What does it mean to you to be a climbing advocate?
For me, it’s about giving back and making a difference. It’s about being a steward of the land and recruiting your community to join a collective effort to give back to the natural world. I believe that rock climbing is inherently a selfish pursuit. As climbers and users of the outdoors, we take so much from nature. Our presence leaves an impact, whether we like it or not. But we have a choice to offset negative impacts with positive ones! Yeah, we might create further erosion with each footstep, but we can also do sustainable trail work to minimize our impact. For all the bolts we clip and the anchors we lower from, we can put in some hours to replace aging bolts or donate to a bolt replacement fund. We can hold inclusive group climbing days to celebrate our diversity and dedication to be an inclusive community. All climbers can take action —with their time or their coin—to give back. The many forms of local stewardship create a sense of ownership and respect for your local area. It makes a big difference and feels really, really good.

What’s your advice to new advocates?
Start at a place of self-reflection and mindfulness. Think beyond the routes or your project, and simply observe. What are your environmental impacts? Are there access issues in the area? Who put in these bolts? Do they need to be replaced? Am I seeing oppression at the crag, and is there something I can do about it? Ask questions and pay attention to the needs of your local climbing areas. Then, meet the people in the community who are already doing the work; connect with past and current stewards. Reach out to folks at Access Fund to see how you can help. In our case, we looked around and couldn’t find any locals doing the work that the SLV climbing areas so desperately needed—so we rose up to fill that need. We couldn’t have gotten where we are without Access Fund, which helps LCOs around the country tremendously. There are so many resources and opportunities already out there to become a local climbing advocate.

What surprised you the most about getting into the advocacy world?
Modern life ain’t easy, and advocacy work can be—well, a lot of work. For me, it’s juggling being a homestead farmer, a marketing manager, a graphic designer, a lawyer, and a local climbing advocate. Starting an LCO, recruiting a board, navigating the 501(c)(3) world, calling meetings, and organizing stewardship days—it’s definitely a lot to do on what little free time I do have. Luckily, like many climbers, I have an undeniable passion and love for rock climbing. It has taken me out of a dark and depressive state. It pushes me to my limits and takes me to that wild place where growth occurs. In short, climbing has given me a lot. So it only makes sense to give back what I can. And it feels good!
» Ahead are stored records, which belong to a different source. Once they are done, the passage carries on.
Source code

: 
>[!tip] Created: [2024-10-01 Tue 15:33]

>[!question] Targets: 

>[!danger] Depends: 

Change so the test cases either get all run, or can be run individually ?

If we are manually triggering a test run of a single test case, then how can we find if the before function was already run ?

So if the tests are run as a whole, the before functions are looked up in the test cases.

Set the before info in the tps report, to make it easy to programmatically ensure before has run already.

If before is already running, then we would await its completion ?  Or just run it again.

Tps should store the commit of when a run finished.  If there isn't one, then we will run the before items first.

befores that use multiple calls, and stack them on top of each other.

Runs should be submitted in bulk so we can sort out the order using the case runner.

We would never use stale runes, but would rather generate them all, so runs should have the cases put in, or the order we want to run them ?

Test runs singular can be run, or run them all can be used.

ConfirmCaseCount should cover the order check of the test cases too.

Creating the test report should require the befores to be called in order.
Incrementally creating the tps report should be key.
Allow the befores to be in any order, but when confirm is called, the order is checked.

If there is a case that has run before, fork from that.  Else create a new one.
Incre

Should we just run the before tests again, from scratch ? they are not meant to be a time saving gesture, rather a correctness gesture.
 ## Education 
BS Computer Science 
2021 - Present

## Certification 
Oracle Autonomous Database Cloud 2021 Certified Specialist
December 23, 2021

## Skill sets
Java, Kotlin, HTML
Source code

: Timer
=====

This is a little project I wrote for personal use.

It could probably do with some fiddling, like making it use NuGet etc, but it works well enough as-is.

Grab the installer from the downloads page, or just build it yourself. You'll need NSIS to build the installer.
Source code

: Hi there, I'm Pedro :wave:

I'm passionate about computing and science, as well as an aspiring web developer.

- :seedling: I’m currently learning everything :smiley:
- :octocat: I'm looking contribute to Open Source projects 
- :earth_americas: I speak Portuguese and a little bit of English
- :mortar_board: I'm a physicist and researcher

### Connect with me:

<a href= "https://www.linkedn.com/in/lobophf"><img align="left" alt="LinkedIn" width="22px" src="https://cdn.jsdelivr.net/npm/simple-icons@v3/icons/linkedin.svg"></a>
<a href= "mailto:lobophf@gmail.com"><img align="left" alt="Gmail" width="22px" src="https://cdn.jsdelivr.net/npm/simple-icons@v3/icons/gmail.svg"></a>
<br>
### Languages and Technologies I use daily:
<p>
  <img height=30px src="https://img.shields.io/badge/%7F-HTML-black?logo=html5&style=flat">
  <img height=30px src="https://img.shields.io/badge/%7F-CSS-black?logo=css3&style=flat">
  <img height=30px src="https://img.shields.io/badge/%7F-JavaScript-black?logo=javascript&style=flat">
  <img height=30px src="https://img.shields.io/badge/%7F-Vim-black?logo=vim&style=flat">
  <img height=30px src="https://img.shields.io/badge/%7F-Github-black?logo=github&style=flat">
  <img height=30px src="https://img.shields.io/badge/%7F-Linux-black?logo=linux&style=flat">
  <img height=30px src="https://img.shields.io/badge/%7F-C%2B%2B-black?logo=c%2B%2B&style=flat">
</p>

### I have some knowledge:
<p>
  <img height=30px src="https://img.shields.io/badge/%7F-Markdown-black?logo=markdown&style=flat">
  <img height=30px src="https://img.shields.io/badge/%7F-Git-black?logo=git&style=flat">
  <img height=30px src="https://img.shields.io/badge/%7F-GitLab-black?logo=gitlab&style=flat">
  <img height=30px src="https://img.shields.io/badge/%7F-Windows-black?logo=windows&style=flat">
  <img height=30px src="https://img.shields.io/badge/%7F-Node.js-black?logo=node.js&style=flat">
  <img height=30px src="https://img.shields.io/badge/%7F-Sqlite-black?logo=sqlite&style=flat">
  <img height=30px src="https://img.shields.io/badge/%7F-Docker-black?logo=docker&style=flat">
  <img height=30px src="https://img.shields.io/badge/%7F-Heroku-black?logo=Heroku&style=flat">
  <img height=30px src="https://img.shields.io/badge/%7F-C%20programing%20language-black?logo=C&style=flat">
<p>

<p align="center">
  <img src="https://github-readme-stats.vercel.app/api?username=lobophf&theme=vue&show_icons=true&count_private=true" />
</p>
Who is another climbing advocate whose work is really inspiring you right now?
I am really inspired by the work and voice of Kathy Karlo and her podcast, For the Love of Climbing. I am really saddened by the pervasive attitude of “climbing is just climbing! Keep [XXX] out of it!” Insert racism. Sexism. White supremacy. Many folks see climbing as an “escape” from these societal issues. However, some folks do not have the privilege to leave their gender or their race at home. And oftentimes, these issues show up at the crag itself. I think Kathy’s work has done a great job to create space for these conversations in the climbing world and normalize the discussion of these topics that we can no longer ignore and push out of our scene. It’s time to switch up the climbing narrative, and she’s really spearheading that change.